Nos dias de hoje, a maior parte
dos físicos adoptam, quanto à Filosofia, um ponto de vista um pouco autista. Sabem
que ela existe, alguns até gostam de se aproximar dessa disciplina, mas só
quanto baste. Não gostam de se aproximar demasiado. Os físicos sabem decerto que
há mais mundos para além da física e que a filosofia é um desses mundos, mas
ignoram-na convenientemente. Ou limitam-se a invocá-la por exemplo com umas
referências avulsas a Popper, que dão ares de erudição, ou umas críticas,
porventura justificadas, a Feyerabend. Devo dizer que essa atitude de
afastamento da Filosofia por parte dos físicos sempre me pareceu uma grande limitação
mais dos físicos do que da Física. Permito-me deixar, neste prefácio, uma nota
pessoal: no final dos estudos secundários, no antigo 7.º ano dos liceus, as
minhas melhores notas eram a Filosofia. Lembro-me de ter sido espevitado na
época para essa disciplina por um jovem professor que me receitou, de Paul
Foulquié, Le Problème de la Connaissance
(Les Éditions de l´École, 3.ª edição revista e aumentada, 1964), um livro que
ainda hoje conservo com alguns sublinhados.
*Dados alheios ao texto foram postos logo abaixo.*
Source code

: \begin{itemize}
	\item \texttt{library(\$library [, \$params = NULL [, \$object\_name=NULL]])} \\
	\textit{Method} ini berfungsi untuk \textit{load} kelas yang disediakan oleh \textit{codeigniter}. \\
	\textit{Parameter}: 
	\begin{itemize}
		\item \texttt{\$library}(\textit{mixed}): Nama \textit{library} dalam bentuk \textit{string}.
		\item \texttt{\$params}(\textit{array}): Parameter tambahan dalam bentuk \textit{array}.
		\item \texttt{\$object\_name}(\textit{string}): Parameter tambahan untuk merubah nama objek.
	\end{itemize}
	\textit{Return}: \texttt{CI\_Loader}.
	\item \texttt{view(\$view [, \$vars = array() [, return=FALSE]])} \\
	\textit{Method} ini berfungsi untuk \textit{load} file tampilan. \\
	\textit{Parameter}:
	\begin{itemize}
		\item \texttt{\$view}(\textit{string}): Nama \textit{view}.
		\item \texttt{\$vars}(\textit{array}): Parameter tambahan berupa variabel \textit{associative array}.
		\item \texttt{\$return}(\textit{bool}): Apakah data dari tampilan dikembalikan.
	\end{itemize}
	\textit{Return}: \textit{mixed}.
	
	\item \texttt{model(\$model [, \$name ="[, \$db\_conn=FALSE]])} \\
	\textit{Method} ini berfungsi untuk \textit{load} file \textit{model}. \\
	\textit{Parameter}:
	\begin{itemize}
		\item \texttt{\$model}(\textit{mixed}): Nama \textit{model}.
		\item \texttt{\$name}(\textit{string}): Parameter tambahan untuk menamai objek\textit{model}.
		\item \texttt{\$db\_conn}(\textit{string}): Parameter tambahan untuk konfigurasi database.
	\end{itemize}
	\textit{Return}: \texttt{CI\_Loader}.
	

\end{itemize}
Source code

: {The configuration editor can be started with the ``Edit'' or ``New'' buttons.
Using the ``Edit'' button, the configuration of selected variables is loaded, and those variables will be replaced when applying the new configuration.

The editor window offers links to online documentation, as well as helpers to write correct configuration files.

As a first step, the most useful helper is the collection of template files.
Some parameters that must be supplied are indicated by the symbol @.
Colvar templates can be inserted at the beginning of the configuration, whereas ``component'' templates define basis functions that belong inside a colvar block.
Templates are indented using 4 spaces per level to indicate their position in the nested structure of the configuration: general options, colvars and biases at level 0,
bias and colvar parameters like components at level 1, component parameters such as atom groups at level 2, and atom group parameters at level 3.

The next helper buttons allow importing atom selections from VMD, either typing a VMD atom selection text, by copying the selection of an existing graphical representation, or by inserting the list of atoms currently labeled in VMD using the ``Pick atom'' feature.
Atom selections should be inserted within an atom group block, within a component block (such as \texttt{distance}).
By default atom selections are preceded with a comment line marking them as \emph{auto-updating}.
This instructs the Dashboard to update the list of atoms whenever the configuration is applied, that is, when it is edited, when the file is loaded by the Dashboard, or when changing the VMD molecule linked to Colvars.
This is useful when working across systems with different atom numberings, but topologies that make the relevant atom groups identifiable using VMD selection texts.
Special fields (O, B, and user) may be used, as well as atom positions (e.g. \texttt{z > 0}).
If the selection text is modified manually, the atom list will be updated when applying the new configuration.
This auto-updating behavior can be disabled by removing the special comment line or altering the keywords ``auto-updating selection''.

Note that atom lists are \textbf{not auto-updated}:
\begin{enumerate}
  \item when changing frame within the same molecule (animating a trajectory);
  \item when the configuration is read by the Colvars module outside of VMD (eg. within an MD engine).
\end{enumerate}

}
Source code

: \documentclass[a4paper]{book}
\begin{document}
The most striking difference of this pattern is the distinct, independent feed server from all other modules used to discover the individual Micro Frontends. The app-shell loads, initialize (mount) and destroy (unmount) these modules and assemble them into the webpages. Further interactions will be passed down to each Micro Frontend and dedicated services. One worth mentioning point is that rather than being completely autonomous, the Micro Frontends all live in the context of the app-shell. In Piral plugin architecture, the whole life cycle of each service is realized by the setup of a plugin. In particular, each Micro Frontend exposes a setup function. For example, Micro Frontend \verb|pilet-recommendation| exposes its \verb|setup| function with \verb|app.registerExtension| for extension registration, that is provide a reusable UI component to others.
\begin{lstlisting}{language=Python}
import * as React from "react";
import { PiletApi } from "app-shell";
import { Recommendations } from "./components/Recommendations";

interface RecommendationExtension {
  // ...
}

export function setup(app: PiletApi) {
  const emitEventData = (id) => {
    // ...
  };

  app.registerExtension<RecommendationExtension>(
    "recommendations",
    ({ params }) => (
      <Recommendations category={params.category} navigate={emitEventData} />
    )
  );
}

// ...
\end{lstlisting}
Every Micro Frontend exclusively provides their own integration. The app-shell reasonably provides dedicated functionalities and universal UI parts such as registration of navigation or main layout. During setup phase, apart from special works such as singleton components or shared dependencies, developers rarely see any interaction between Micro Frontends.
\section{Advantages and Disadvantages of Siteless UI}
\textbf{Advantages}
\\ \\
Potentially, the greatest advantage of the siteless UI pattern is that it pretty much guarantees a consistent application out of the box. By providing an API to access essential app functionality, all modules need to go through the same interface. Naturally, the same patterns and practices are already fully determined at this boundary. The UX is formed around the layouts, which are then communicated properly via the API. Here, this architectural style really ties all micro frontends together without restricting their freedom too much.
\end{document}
Contudo, inebriado pelos mistérios
do mundo físico, enveredei por um curso de Física em vez de um de Filosofia,
tornando-me diletante de Filosofia. Como físico aprendi que grandes físicos
foram inspiradores dos melhores filósofos, sendo legítimo por vezes considerá-los
mesmo filósofos. Foi decerto o caso do suíço nascido na Alemanha Albert
Einstein e do dinamarquês Niels Bohr, as duas mentes geniais que se envolveram numa das
maiores polémicas do século XX, a polémica associada à teoria quântica relativa
à relação entre o mundo e o observador.
Einstein era um realista, isto é,
acreditava que o mundo existia na realidade independentemente da nossa vontade
e das nossas capacidades, naturais ou instrumentais, de observação. As nossas
teorias físicas deveriam ser aproximações, cada vez melhores, a esse mundo. Bohr,
pelo contrário, era mais cauteloso ao dizer que, pelo menos no mundo microfísico,
objecto e observador tinham de ser considerados em conjunto por não serem
facilmente separáveis. No auge da contenda intelectual, Einstein perguntou um
dia a Bohr “Você acha que a Lua não está lá
se não olhar para ela?”. O certo é que só podemos ter a certeza que está lá
se olharmos para ela. Einstein, Bohr e todos os seres humanos, sejam físicos ou
não, têm boas razões para acreditar que a Lua está lá mesmo quando não se olha
para ela. No entanto, na escala microscópica, o problema é bem mais complicado.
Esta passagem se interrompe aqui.